Radar on the ground is used to get a picture of everything the pilot wants to see in his vicinity, and this picture is sent to the pilot by television. On the screen in front of him the pilot sees a map of the terrain below with the airport runways and all stationary obstacles. Moving over this map is a dot of light for each plane flying in the vicinity, including his own. He knows his plane by a special line of light that identifies it.
Since a picture tells more than thousands of words, the information thus put before the pilot from the airport control station affords him the greatest measure of safety and sureness. He virtually sees all the planes with which he might collide; knows their relative positions and the direction of their flight. He “sees” the airport with its runways clearly outlined. If there are tall buildings or hills, the radar spots them and shows them to him on his screen.
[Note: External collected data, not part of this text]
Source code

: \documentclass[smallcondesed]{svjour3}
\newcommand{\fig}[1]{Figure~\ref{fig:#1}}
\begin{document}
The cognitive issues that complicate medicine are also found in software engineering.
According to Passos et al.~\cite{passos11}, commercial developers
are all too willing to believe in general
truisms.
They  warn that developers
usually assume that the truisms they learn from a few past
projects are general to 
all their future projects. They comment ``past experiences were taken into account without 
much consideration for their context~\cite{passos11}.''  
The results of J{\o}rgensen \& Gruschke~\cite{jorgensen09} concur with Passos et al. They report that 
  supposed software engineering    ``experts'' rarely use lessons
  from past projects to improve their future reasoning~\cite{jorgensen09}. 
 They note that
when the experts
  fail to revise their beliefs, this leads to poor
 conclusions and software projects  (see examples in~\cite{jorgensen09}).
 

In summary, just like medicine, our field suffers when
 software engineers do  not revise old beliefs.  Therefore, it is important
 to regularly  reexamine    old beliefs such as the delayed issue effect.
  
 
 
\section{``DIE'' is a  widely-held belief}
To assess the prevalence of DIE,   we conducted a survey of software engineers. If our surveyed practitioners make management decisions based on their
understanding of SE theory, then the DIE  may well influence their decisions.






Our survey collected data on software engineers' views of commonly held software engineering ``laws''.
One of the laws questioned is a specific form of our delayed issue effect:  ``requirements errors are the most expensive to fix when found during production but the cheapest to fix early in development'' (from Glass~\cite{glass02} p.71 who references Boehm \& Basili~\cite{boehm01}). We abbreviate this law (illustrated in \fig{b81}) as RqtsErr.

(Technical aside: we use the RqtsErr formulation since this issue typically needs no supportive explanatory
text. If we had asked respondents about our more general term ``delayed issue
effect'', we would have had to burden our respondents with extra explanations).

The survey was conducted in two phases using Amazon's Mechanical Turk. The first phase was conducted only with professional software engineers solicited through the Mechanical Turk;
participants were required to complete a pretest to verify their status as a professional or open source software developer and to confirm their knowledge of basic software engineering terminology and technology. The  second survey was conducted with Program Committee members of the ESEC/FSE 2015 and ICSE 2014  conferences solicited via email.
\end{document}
The plane itself does not have to carry around heavy and cumbersome radar equipment; that is all in the airport. The plane carries only a relatively light receiving apparatus. One radar outfit on the ground suffices to give pictorial information to all planes in the vicinity.
In announcing its development of this new aid to air navigation, RCA stated that this is its most important postwar enterprise, the research program to which its experts are giving most of their efforts. A demonstration was staged at Indianapolis, the first public revelation of the new system.
RCA considers that teleran is ideally suited to accurate and safe control of traffic into and out of busy airports. Since neither radar nor television can be balked by bad visibility, planes can be moved with regularity when ceilings are low, avoiding the delays of “stacking up” under the control methods now in use.
The radar-television equipment has a range of 30 to 50 miles, which is considered quite enough for airport control. This furnishes the control center and all pilots within range complete data for continuous operations.
The pictures that a pilot sees on his instrument board when teleran is used look more like drawings than photo- graphs, but they are actually photographed by the television camera at the airport. A composite picture is placed before the camera, consisting of data brought in by radar, weather reports, barometer readings, figures showing the distance from the airport, and so on. Individual messages can be sent, too, for the benefit of any airman in the area. The control officer can do this by pointing to the individual pilot’s spot on the picture and inserting instructions or information for him. The television camera photographs the finger against the background of other data.
Voice channels can still be used, but it is anticipated that such communication will be held to a minimum, being usually unnecessary.
Still further simplifying the pilot’s task, the teleran apparatus has a method of separating the radar echoes from planes according to altitude layers. This avoids the confusion of showing too much at one time. The pilot can push a button to get a picture of any one of nine altitude layers, with all planes flying in the vicinity for each layer.
By pushing another button, the pilot picks up a weather map whenever he wishes. This is kept up to the minute at the airport control station. The map gives him the weather information he needs much more quickly than if it were sent by voice.
If it is necessary to send a plane to another airport for any reason, the pilot not only gets instruction through the television picture, but his route is telran on the map for him at the same time. All he does is put his individual light spot on the indicated line and hold it there.
Radar scopes at the airport continually pick up echoes from planes at all altitudes for a distance of 30 to 50 miles. As these are automatically separated according to altitude, there is a separate radar tube for each layer, and a television camera focused on each tube. The map of the area, together with other symbols and information, is drawn on a clear plastic sheet and placed between the radar screen and the camera. This composite picture is what goes over the air waves to the pilot’s cockpit. Relative locations of all planes on the map are thus shown to him at all times.
Each plane using teleran carries a “transponder,” which consists of a receiver and transmitter connected together so that the transmitter emits one or more pulses when the receiver picks up a pulse from the ground radar. In this way the radar signal passes back and forth from ground to plane constantly.